Negotiations over the next budget start in May, and member states can either haggle with Poland or “establish a way to suspend payments to governments that violate the rule of law.”

“The EU faces a dilemma. Go soft on PiS’s leader, Jaroslaw Kaczynski, and Europe’s next would-be autocrat will be emboldened. But pushing too hard risks bolstering PiS’s claim that meddling outsiders are undermining Polish democracy. As the giant of eastern Europe, Poland matters. The EU’s growing east-west cleavages over migration and money cannot be healed if it is sent out into the cold.”

“This week Mr Macron repeated his call for a “hard core” of EU countries to pursue integration if others ignore their commitments. Poland’s government says it does not want to be left behind in Europe’s slow lane. But if it continues to undermine independent institutions and violate the rule of law, that is what will happen.”

Death of a natural wonder

“An underwater heat wave that damaged huge sections of Australia’s Great Barrier Reef two years ago spurred a die-off of coral so severe that scientists say the natural wonder will never look the same again,” writes Jacqueline Williams in the New York Times. 

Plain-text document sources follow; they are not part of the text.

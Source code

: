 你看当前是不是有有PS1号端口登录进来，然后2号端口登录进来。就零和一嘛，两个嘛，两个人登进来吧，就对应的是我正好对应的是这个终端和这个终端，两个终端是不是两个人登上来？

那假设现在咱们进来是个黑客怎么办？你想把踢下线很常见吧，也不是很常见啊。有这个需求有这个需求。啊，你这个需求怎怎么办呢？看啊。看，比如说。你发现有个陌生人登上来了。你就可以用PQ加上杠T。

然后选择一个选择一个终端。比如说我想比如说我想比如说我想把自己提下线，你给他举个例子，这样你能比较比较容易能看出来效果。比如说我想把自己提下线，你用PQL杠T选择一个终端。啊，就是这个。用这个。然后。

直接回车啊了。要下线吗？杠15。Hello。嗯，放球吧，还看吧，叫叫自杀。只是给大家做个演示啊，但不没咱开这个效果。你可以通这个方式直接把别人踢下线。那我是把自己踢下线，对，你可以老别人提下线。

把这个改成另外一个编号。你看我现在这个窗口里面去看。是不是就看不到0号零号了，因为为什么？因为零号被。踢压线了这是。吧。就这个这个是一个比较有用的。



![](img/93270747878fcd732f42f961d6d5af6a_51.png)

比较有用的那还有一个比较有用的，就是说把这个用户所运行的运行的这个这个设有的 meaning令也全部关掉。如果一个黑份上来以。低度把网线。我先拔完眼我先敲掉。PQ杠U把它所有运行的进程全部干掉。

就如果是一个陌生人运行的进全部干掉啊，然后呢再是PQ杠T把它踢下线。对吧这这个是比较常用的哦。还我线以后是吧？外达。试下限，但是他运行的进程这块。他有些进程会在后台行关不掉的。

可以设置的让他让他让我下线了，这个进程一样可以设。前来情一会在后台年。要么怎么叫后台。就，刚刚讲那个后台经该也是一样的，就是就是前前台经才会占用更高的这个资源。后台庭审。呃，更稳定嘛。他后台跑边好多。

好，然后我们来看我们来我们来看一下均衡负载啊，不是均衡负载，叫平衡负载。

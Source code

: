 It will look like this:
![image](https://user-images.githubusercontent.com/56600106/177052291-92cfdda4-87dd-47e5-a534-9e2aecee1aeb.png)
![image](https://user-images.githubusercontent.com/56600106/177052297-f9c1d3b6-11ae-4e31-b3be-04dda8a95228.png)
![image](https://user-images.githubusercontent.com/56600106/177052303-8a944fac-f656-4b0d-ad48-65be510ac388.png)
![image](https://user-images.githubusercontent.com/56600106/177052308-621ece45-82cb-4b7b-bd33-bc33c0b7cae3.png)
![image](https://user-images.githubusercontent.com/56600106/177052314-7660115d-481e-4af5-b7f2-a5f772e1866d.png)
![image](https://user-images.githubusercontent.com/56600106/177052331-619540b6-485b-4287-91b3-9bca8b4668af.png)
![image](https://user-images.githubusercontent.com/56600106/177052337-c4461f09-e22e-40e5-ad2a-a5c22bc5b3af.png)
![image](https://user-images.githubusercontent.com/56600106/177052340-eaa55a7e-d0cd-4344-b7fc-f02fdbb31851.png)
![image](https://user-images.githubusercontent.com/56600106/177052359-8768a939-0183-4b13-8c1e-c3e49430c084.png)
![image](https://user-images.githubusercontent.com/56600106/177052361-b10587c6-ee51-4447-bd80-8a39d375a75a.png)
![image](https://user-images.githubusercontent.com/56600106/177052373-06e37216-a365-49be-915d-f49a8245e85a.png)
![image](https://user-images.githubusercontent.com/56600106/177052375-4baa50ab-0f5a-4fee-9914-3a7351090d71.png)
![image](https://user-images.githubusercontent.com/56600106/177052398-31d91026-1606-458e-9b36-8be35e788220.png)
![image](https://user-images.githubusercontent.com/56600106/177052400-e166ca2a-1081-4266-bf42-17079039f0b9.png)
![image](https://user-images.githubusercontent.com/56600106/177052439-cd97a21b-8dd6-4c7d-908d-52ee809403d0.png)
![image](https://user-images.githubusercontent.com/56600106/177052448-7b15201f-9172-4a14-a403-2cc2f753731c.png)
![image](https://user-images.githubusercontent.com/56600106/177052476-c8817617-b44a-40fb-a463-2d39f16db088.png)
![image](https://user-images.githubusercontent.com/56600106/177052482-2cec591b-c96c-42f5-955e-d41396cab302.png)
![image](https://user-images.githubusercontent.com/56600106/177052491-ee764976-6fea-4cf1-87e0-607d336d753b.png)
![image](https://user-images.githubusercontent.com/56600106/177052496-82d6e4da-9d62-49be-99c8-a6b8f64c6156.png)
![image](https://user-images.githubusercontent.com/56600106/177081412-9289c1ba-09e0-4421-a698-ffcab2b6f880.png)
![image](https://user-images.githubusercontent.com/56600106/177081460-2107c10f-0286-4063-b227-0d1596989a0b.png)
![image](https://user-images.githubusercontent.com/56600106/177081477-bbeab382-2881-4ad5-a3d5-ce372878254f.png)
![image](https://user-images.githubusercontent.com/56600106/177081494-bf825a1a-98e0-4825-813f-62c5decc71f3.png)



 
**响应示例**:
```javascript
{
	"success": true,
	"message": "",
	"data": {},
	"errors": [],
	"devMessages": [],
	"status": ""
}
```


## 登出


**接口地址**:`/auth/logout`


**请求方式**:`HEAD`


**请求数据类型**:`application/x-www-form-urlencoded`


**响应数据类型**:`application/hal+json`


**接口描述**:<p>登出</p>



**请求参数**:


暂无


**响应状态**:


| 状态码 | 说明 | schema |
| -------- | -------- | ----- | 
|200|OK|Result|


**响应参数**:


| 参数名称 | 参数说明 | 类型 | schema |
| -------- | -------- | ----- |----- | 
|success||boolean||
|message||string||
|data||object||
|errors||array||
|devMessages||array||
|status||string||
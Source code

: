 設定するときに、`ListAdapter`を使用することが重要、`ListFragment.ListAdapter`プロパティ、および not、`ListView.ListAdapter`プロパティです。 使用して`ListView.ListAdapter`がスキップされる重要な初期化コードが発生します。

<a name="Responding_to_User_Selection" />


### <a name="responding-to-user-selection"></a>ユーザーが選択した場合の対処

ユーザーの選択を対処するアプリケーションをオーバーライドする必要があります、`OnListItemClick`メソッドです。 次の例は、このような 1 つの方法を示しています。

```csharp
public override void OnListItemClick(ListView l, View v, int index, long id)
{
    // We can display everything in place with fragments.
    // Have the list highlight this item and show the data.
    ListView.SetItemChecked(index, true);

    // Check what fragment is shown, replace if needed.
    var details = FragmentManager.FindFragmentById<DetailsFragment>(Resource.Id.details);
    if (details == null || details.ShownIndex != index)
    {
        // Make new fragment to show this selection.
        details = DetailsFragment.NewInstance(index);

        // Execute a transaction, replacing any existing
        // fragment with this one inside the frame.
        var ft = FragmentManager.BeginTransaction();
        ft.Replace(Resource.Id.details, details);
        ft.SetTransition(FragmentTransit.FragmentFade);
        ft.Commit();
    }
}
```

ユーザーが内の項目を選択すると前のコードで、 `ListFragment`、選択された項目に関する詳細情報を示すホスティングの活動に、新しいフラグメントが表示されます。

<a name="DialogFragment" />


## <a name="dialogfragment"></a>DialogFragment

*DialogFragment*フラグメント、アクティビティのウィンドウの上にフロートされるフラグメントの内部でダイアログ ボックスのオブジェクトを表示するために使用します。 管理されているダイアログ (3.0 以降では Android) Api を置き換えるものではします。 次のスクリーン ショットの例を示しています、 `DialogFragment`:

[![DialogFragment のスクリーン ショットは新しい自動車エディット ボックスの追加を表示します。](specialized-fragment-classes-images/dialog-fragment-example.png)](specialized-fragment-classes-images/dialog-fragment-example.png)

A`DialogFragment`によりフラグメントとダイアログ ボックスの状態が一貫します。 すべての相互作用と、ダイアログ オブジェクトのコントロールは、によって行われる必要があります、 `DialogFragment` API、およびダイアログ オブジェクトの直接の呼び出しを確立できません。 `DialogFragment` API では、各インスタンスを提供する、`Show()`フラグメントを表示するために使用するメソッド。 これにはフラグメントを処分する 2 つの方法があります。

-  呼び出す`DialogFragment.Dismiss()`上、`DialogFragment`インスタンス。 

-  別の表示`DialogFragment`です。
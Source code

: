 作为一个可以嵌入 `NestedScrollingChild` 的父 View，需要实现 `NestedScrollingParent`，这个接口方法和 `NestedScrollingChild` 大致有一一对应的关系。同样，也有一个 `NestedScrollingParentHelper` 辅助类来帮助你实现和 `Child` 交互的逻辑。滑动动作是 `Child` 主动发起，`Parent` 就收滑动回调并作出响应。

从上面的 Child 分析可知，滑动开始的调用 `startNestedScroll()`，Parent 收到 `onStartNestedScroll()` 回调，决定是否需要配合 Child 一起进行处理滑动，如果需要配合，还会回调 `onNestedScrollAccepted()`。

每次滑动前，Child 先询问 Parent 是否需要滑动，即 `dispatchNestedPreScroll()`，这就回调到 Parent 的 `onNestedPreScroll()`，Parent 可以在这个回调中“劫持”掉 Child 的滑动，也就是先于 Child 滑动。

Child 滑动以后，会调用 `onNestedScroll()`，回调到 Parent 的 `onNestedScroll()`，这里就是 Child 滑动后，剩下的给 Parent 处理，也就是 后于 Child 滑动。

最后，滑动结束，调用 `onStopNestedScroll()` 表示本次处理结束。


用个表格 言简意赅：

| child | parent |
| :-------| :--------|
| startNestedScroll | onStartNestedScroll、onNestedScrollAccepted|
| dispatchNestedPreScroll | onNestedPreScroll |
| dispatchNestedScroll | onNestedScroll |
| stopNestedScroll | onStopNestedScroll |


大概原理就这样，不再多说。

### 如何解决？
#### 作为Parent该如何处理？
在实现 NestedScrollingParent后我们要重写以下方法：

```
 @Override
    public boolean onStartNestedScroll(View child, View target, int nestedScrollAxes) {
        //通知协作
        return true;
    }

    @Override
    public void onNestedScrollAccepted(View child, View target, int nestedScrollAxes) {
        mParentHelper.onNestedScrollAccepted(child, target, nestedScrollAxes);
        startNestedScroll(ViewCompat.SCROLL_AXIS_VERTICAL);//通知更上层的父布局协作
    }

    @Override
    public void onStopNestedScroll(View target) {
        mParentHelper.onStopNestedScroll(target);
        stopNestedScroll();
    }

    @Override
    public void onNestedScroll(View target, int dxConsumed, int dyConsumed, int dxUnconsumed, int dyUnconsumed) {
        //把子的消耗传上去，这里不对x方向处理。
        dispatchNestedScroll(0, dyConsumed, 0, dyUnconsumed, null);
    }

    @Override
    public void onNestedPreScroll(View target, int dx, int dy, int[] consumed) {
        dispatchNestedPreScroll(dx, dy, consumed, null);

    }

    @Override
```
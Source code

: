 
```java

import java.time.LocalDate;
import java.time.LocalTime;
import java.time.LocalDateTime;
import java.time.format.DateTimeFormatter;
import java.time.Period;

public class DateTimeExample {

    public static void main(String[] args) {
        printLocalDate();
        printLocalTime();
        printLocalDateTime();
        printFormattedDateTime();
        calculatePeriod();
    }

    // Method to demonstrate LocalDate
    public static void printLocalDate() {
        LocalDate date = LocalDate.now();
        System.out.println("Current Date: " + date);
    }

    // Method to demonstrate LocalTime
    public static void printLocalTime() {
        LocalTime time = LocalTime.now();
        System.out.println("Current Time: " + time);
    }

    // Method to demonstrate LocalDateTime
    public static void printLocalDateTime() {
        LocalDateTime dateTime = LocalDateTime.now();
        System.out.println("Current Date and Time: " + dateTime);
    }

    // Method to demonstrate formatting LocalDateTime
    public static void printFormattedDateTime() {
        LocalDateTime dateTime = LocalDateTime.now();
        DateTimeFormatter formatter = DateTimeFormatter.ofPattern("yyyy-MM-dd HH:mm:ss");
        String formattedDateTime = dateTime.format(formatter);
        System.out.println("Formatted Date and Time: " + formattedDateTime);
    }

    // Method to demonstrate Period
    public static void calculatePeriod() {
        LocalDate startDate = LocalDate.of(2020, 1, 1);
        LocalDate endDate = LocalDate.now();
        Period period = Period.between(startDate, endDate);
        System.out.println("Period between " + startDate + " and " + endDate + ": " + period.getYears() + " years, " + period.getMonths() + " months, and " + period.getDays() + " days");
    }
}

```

According to scientists, one-third of the reef’s coral died when temperatures spiked in 2016 because of global warming. “The reef is home to thousands of species, including sharks, turtles and whales. Australia relies on it for about 70,000 jobs and billions of dollars annually in tourism revenue, all now threatened by years of accumulated damage.”

“Corals require warm water to thrive, but they are extremely sensitive to heat, and an increase of two or three degrees Fahrenheit above normal can kill them.

Scientists said that if nations honored global commitments in the Paris climate accord aimed at preventing temperatures from rising more than 2 degrees Celsius, Australia would still have the Great Barrier Reef in 50 years. It would still look very different from today.

But if greenhouse gas emissions continue on their current trajectory, the reef will be unrecognizable, they said.”

“The Great Barrier Reef has bleached four times since 1998, according to scientists. Record high temperatures in 2016 were followed by another bleaching event last year.”